Marriages in St. Clair Shores, Michigan, start with proposals, followed by beautiful weddings and then adventurous honeymoons. Some then have decades of domestic bliss. Others, however, end acrimoniously in divorce. Nationally, 40 to 50 percent of all marriages are ended when the husband or the wife files for divorce, and until death do they part becomes until court do they part. Recent research has shown that although December is the month with the lowest rate of divorce, January is the month with the highest rate of divorce.
The two rates may be related. When one marital partner wants a divorce, and make that decision in the autumn, they may delay it through the holidays in order to avoid ruining the holidays. Yet, as the holidays happen, they may experience time with their in-laws, with that time renewing their desire to divorce.
Unfortunately, this pattern of making nice over December holidays and then filing for divorce in January can really make the other marital partner feel like the divorce was filed for out of the blue. After all, across the holidays it seemed like everything was great and everyone was getting along. In fact, however, the marital partner who was planning on filing for divorce in January was simply putting on a happy face while counting the days.
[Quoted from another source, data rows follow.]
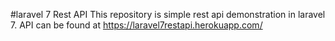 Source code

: #laravel 7 Rest API
This repository is simple rest api demonstration in laravel 7.
API can be found at https://laravel7restapi.herokuapp.com/
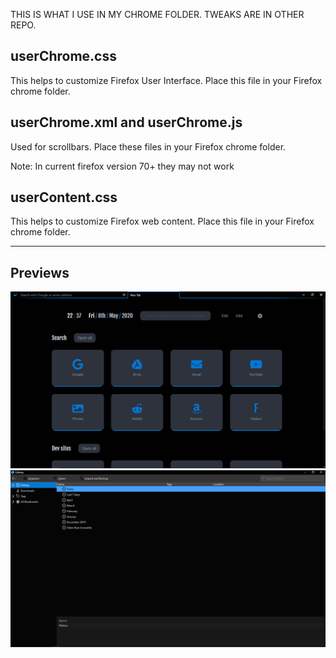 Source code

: THIS IS WHAT I USE IN MY CHROME FOLDER. TWEAKS ARE IN OTHER REPO.

## userChrome.css
This helps to customize Firefox User Interface. Place this file in your Firefox chrome folder.

## userChrome.xml and userChrome.js
Used for scrollbars. Place these files in your Firefox chrome folder.

Note: In current firefox version 70+ they may not work

## userContent.css 
This helps to customize Firefox web content. Place this file in your Firefox chrome folder.

___
## Previews
<img src="Preview.png" width="750">
<img src="Library.png" width="750">
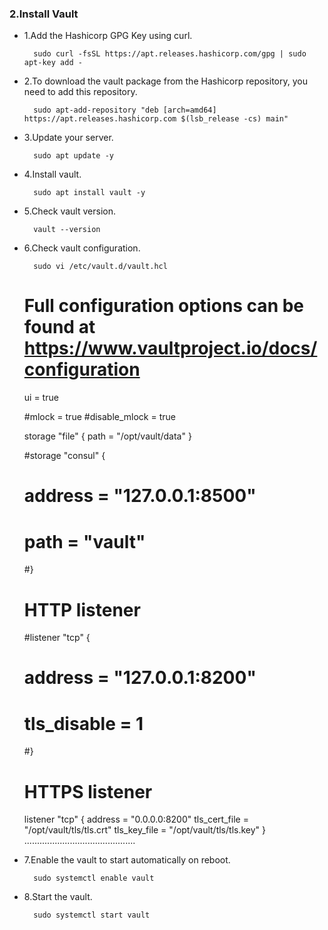 ### 2.Install Vault

- 1.Add the Hashicorp GPG Key using curl.

        sudo curl -fsSL https://apt.releases.hashicorp.com/gpg | sudo apt-key add -

- 2.To download the vault package from the Hashicorp repository, you need to add this repository.

        sudo apt-add-repository "deb [arch=amd64] https://apt.releases.hashicorp.com $(lsb_release -cs) main"

- 3.Update your server.

        sudo apt update -y

- 4.Install vault.

        sudo apt install vault -y

- 5.Check vault version.

        vault --version

- 6.Check vault configuration.

        sudo vi /etc/vault.d/vault.hcl

    # Full configuration options can be found at https://www.vaultproject.io/docs/configuration

    ui = true

    #mlock = true
    #disable_mlock = true

    storage "file" {
    path = "/opt/vault/data"
    }

    #storage "consul" {
    # address = "127.0.0.1:8500"
    # path = "vault"
    #}

    # HTTP listener
    #listener "tcp" {
    # address = "127.0.0.1:8200"
    # tls_disable = 1
    #}

    # HTTPS listener
    listener "tcp" {
    address = "0.0.0.0:8200"
    tls_cert_file = "/opt/vault/tls/tls.crt"
    tls_key_file = "/opt/vault/tls/tls.key"
    }
    ............................................

- 7.Enable the vault to start automatically on reboot.

        sudo systemctl enable vault

- 8.Start the vault.

        sudo systemctl start vault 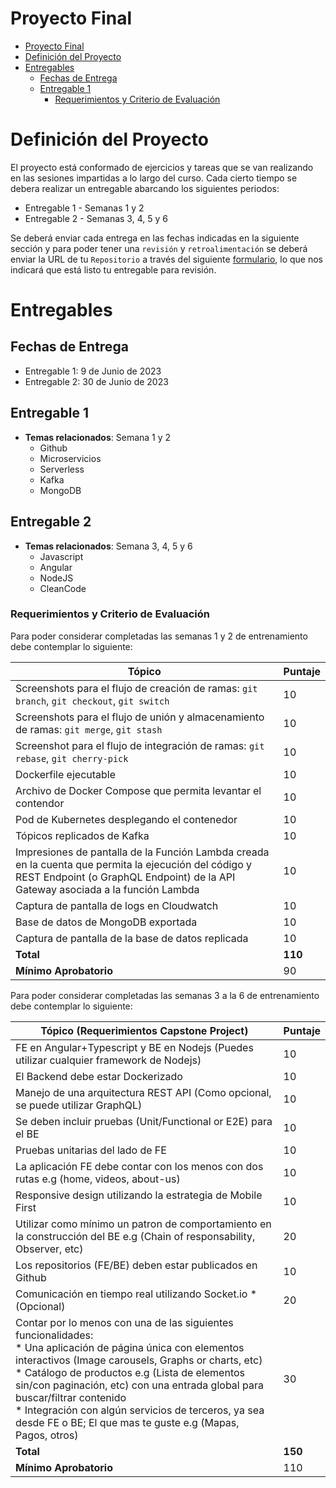 # Proyecto Final
- [Proyecto Final](#proyecto-final)
- [Definición del Proyecto](#definici%C3%B3n-del-proyecto)
- [Entregables](#entregables)
    - [Fechas de Entrega](#fechas-de-entrega)
    - [Entregable 1](#entregable-1)
        - [Requerimientos y Criterio de Evaluación](#requerimientos-y-criterio-de-evaluaci%C3%B3n)

# Definición del Proyecto
El proyecto está conformado de ejercicios y tareas que se van realizando en las sesiones impartidas a lo largo del curso. Cada cierto tiempo se debera realizar un entregable abarcando los siguientes periodos:
  - Entregable 1 - Semanas 1 y 2
  - Entregable 2 - Semanas 3, 4, 5 y 6

Se deberá enviar cada entrega en las fechas indicadas en la siguiente sección y para poder tener una `revisión` y `retroalimentación` se deberá enviar la URL de tu `Repositorio` a través del siguiente [formulario](https://docs.google.com/forms/d/e/1FAIpQLSfnShrPgL4_jJkBeg27WVyzOtfREspDhCbT76W0u0Qjz2J5kg/viewform), lo que nos indicará que está listo tu entregable para revisión.

# Entregables
## Fechas de Entrega
 - Entregable 1: 9 de Junio de 2023
 - Entregable 2: 30 de Junio de 2023

## Entregable 1

- **Temas relacionados**: Semana 1 y 2
  - Github
  - Microservicios
  - Serverless
  - Kafka
  - MongoDB

## Entregable 2

- **Temas relacionados**: Semana 3, 4, 5 y 6
  - Javascript
  - Angular
  - NodeJS
  - CleanCode

### Requerimientos y Criterio de Evaluación
Para poder considerar completadas las semanas 1 y 2 de entrenamiento debe contemplar lo siguiente:

| **Tópico**                                                                                                                          | **Puntaje** |
|-------------------------------------------------------------------------------------------------------------------------------------|-------------|
| Screenshots para el flujo de creación de ramas: `git branch`, `git checkout`, `git switch`                                          | 10          |
| Screenshots para el flujo de unión y almacenamiento de ramas: `git merge`, `git stash`                                              | 10          |
| Screenshot para el flujo de integración de ramas: `git rebase`, `git cherry-pick`                                                   | 10          |
| Dockerfile ejecutable                                                                                                               | 10          |
| Archivo de Docker Compose que permita levantar el contendor                                                                         | 10          |
| Pod de Kubernetes desplegando el contenedor                                                                                         | 10          |
| Tópicos replicados de Kafka                                                                                                         | 10          |
| Impresiones de pantalla de la Función Lambda creada en la cuenta que permita la ejecución del código y REST Endpoint (o GraphQL Endpoint) de la API Gateway asociada a la función Lambda                                                                                           | 10          |
| Captura de pantalla de logs en Cloudwatch                                                                                           | 10          |
| Base de datos de MongoDB exportada                                                                                                  | 10          |
| Captura de pantalla de la base de datos replicada                                                                                   | 10          |
| **Total**                                                                                                                           | **110**     |
| **Mínimo Aprobatorio**                                                                                                              | 90          |

Para poder considerar completadas las semanas 3 a la 6 de entrenamiento debe contemplar lo siguiente:

| **Tópico** (Requerimientos Capstone Project)                                                                                        | **Puntaje** |
|-------------------------------------------------------------------------------------------------------------------------------------|-------------|
| FE en Angular+Typescript y BE en Nodejs (Puedes utilizar cualquier framework de Nodejs)                                             | 10          |
| El Backend debe estar Dockerizado                                                                                                   | 10          |
| Manejo de una arquitectura REST API (Como opcional, se puede utilizar GraphQL)                                                      | 10          |
| Se deben incluir pruebas (Unit/Functional or E2E) para el BE                                                                        | 10          |
| Pruebas unitarias del lado de FE                                                                                                    | 10          |
| La aplicación FE debe contar con los menos con dos rutas e.g (home, videos, about-us)                                               | 10          |
| Responsive design utilizando la estrategia de Mobile First                                                                          | 10          |
| Utilizar como mínimo un patron de comportamiento en la construcción del BE e.g (Chain of responsability, Observer, etc)             | 20          |
| Los repositorios (FE/BE) deben estar publicados en Github                                                                           | 10          |
| Comunicación en tiempo real utilizando Socket.io * (Opcional)                                                                       | 20          |
| Contar por lo menos con una de las siguientes funcionalidades: <br> * Una aplicación de página única con elementos interactivos (Image carousels, Graphs or charts, etc) <br> * Catálogo de productos e.g (Lista de elementos sin/con paginación, etc) con una entrada global para buscar/filtrar contenido <br> * Integración con algún servicios de terceros, ya sea desde FE o BE; El que mas te guste e.g (Mapas, Pagos, otros)                               | 30          |
| **Total**                                                                                                                           | **150**     |
| **Mínimo Aprobatorio**                                                                                                              | 110         |
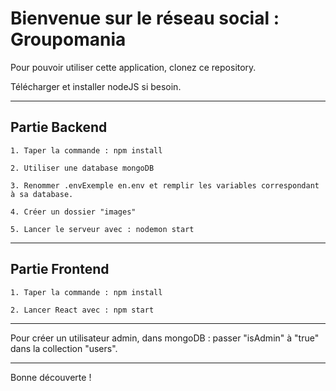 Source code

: <h1>Bienvenue sur le réseau social : Groupomania</h1>

Pour pouvoir utiliser cette application, clonez ce repository.

Télécharger et installer nodeJS si besoin.

---

<h2>Partie Backend</h2>

	1. Taper la commande : npm install

	2. Utiliser une database mongoDB
	
	3. Renommer .envExemple en.env et remplir les variables correspondant à sa database.

	4. Créer un dossier "images"

	5. Lancer le serveur avec : nodemon start

---

<h2>Partie Frontend</h2>

	1. Taper la commande : npm install

	2. Lancer React avec : npm start

---

Pour créer un utilisateur admin, dans mongoDB : passer "isAdmin" à "true" dans la collection "users".

---

Bonne découverte !  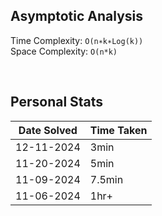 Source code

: ## Asymptotic Analysis  
Time Complexity: `O(n∗k∗Log(k))`  
Space Complexity: `O(n*k)`  

&nbsp;  

## Personal Stats
| Date Solved | Time Taken |
| ----------- | ---------- |
| 12-11-2024  | 3min |  
| 11-20-2024  | 5min |  
| 11-09-2024  | 7.5min |  
| 11-06-2024  | 1hr+ |  
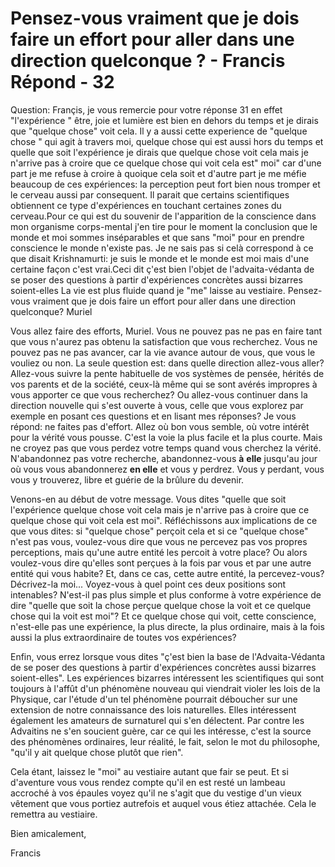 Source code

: # Pensez-vous vraiment que je dois faire un effort pour aller dans une direction quelconque ? - Francis Répond - 32

Question: Françis, je vous remercie pour votre réponse 31 en effet "l'expérience " être, joie et lumière est bien en dehors du temps et je dirais que "quelque chose" voit cela. Il y a aussi cette experience de "quelque chose " qui agit à travers moi, quelque chose qui est aussi hors du temps et quelle que soit l'expérience je dirais que quelque chose voit cela mais je n'arrive pas à croire que ce quelque chose qui voit cela est" moi" car d'une part je me refuse à croire à quoique cela soit et d'autre part je me méfie beaucoup de ces expériences: la perception peut fort bien nous tromper et le cerveau aussi par consequent. Il parait que certains scientifiques obtiennent ce type d'expériences en touchant certaines zones du cerveau.Pour ce qui est du souvenir de l'apparition de la conscience dans mon organisme corps-mental j'en tire pour le moment la conclusion que le monde et moi sommes inséparables et que sans "moi" pour en prendre conscience le monde n'existe pas. Je ne sais pas si celà correspond à ce que disait Krishnamurti: je suis le monde et le monde est moi mais d'une certaine façon c'est vrai.Ceci dit ç'est bien l'objet de l'advaita-védanta de se poser des questions à partir d'expériences concrètes aussi bizarres soient-elles La vie est plus fluide quand je "me" laisse au vestiaire. Pensez-vous vraiment que je dois faire un effort pour aller dans une direction quelconque? Muriel

Vous allez faire des efforts, Muriel. Vous ne pouvez pas ne pas en faire tant que vous n'aurez pas obtenu la satisfaction que vous recherchez. Vous ne pouvez pas ne pas avancer, car la vie avance autour de vous, que vous le vouliez ou non. La seule question est: dans quelle direction allez-vous aller? Allez-vous suivre la pente habituelle de vos systèmes de pensée, hérités de vos parents et de la société, ceux-là même qui se sont avérés impropres à vous apporter ce que vous recherchez? Ou allez-vous continuer dans la direction nouvelle qui s'est ouverte à vous, celle que vous explorez par exemple en posant ces questions et en lisant mes réponses? Je vous répond: ne faites pas d'effort. Allez où bon vous semble, où votre intérêt pour la vérité vous pousse. C'est la voie la plus facile et la plus courte. Mais ne croyez pas que vous perdez votre temps quand vous cherchez la vérité. N'abandonnez pas votre recherche, abandonnez-vous **à** **elle** jusqu'au jour où vous vous abandonnerez **en elle** et vous y perdrez. Vous y perdant, vous vous y trouverez, libre et guérie de la brûlure du devenir.

Venons-en au début de votre message. Vous dites "quelle que soit l'expérience quelque chose voit cela mais je n'arrive pas à croire que ce quelque chose qui voit cela est moi". Réfléchissons aux implications de ce que vous dites: si "quelque chose" perçoit cela et si ce "quelque chose" n'est pas vous, voulez-vous dire que vous ne percevez pas vos propres perceptions, mais qu'une autre entité les percoit à votre place? Ou alors voulez-vous dire qu'elles sont perçues à la fois par vous et par une autre entité qui vous habite? Et, dans ce cas, cette autre entité, la percevez-vous? Décrivez-la moi... Voyez-vous à quel point ces deux positions sont intenables? N'est-il pas plus simple et plus conforme à votre expérience de dire "quelle que soit la chose perçue quelque chose la voit et ce quelque chose qui la voit est moi"? Et ce quelque chose qui voit, cette conscience, n'est-elle pas une expérience, la plus directe, la plus ordinaire, mais à la fois aussi la plus extraordinaire de toutes vos expériences?

Enfin, vous errez lorsque vous dites "ç'est bien la base de l'Advaita-Védanta de se poser des questions à partir d'expériences concrètes aussi bizarres soient-elles". Les expériences bizarres intéressent les scientifiques qui sont toujours à l'affût d'un phénomène nouveau qui viendrait violer les lois de la Physique, car l'étude d'un tel phénomène pourrait déboucher sur une extension de notre connaissance des lois naturelles. Elles intéressent également les amateurs de surnaturel qui s'en délectent. Par contre les Advaitins ne s'en soucient guère, car ce qui les intéresse, c'est la source des phénomènes ordinaires, leur réalité, le fait, selon le mot du philosophe, "qu'il y ait quelque chose plutôt que rien".

Cela étant, laissez le "moi" au vestiaire autant que fair se peut. Et si d'aventure vous vous rendez compte qu'il en est resté un lambeau accroché à vos épaules voyez qu'il ne s'agit que du vestige d'un vieux vêtement que vous portiez autrefois et auquel vous étiez attachée. Cela le remettra au vestiaire.

Bien amicalement,

Francis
On the other hand, the marital partner who is planning a divorce can use December holidays as a way to try to save the marriage. After all, those holidays will be a period in which they can spend more quality time with the person they are married to than is usually possible. The two of them can talk, try to reconnect and try to get their lives together back on a path that can be a source of happiness for both of them. In cases where there is no actual mistreatment of one by the other, efforts at reconciliation can be worth the effort. If it doesn't work, you can call your attorney and start the divorce.